■ Exercise objective: A single figure is the whole answer: the number of lines in the entries that contain "Check".

■ The data:
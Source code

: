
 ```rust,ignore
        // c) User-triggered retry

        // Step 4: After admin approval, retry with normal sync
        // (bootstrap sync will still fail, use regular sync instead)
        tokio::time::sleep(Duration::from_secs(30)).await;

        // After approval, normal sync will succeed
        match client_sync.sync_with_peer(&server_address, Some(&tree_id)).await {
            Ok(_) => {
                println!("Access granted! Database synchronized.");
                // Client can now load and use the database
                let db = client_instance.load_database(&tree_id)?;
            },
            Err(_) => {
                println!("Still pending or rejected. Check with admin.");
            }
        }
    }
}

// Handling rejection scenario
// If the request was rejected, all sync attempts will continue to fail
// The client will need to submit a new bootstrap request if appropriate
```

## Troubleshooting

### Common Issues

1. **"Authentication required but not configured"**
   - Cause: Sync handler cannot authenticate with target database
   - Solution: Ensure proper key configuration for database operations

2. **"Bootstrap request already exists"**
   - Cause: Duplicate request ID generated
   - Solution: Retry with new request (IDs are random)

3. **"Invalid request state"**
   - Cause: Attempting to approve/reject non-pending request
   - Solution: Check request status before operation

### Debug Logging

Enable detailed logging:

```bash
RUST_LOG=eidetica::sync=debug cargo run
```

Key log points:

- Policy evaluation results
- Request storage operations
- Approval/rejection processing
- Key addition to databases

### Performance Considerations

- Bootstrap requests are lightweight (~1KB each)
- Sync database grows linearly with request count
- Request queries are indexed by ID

■ Written answer: 2